All aircraft and ships had departed loaded with civilians, nurses and wounded, and after this desperate flotilla sailed off, those left behind could only await their fate.

In the last terrible days before Singapore capitulated in February 1942, trapping 80,000 Australian and British troops, a small boat braved the might of the Japanese air force and navy, and set off, crammed with wounded.  Only soldiers who were too incapacitated to fight yet could somehow mobilise themselves, were given the opportunity for this one last chance of escape.

With a piece of his back bone shot away, and weakened from attacks of malaria, Dad had somehow made it to the wharf, with a rifle and the clothes he stood up in. As the boat wended its way out of the Singapore harbour, littered with the smouldering debris of dying ships, a Japanese bomber dived low over them, but the pilot obviously had more important targets on his mind.

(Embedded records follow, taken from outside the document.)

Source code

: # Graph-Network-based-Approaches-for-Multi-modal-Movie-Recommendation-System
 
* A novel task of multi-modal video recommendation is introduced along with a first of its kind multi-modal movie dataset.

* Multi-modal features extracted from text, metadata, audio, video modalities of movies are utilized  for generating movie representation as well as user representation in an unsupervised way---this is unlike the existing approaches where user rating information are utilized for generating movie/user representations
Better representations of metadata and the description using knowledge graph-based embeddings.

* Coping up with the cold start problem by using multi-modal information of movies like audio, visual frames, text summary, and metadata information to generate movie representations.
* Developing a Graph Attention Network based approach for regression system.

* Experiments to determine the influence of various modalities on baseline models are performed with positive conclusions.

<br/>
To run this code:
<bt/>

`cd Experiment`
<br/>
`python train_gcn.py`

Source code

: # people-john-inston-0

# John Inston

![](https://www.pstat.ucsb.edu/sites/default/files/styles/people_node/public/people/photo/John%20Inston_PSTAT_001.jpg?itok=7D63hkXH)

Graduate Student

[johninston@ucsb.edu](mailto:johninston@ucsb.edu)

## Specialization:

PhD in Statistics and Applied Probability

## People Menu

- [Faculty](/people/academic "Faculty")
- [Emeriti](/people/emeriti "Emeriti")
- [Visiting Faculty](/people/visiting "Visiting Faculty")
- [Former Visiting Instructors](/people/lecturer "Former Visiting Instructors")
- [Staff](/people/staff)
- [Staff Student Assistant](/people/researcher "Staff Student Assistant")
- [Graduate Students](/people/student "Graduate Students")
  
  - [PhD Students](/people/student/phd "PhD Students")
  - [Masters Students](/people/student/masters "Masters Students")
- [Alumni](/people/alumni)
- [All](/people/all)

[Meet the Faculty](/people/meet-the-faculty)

They drifted around in the sea for several days until they were finally rescued by a passing allied ship and after another couple of weeks, Dad finally made it home.

Thank you magic boomerang for helping my Dad make it home. 

Margaret Tanner is a multi-published author of historical romance with Whiskey Creek Press and The Wild Rose Press.


I am giving away an e-copy of my WCP novel, Savage Utopia, to one lucky commentator.


Savage Utopia Blurb:
On board the convict ship taking them to the penal colony of Australia, Maryanne Watson and Jake Smith meet and fall in love, but Jake hides a terrible secret that will take him to the gallows if it ever comes out.
On arrival in Sydney the lovers are separated. Maryanne is sent to work for the lecherous Captain Fitzhugh. After he attacks her she flees into the wilderness and eventually meets up with Jake who has escaped from a chain gang.  They set up home in a hidden valley and Maryanne falls pregnant.  Will Jake come out of hiding to protect his fledgling family? And how can love triumph over such crushing odds?







6 comments:

Barbara Edwards said...

Your father's story is both touching and horrible. His survival was certainly. something to be thankful for. Lucky charms were common and many men carried a cross.
Thanks for sharing,
Barbara

Alison Henderson said...

Margaret, I love the story of the lucky boomerang and all it symbolized, and Savage Utopia sounds fascinating!

Literary Chanteuse said...

This sounds like a great story. Thank you for the giveaway!

Margaret
singitm@hotmail.com

Jannine Gallant said...

I'll say that boomerang was lucky! I'd hold tight to it, Margaret. Thanks for sharing your dad's story.

Colleen Connally said...

Margaret,
Thanks for sharing the story of your father. I also enjoy reading from another perceptive about your history. Savage Utopia sounds fascinating.

Margaret Tanner said...

Hi Jerri, Jannine,Margaret, Allison & Barbara,
Thank you so much for dropping by. The boomerang is treasured and closely held by our family.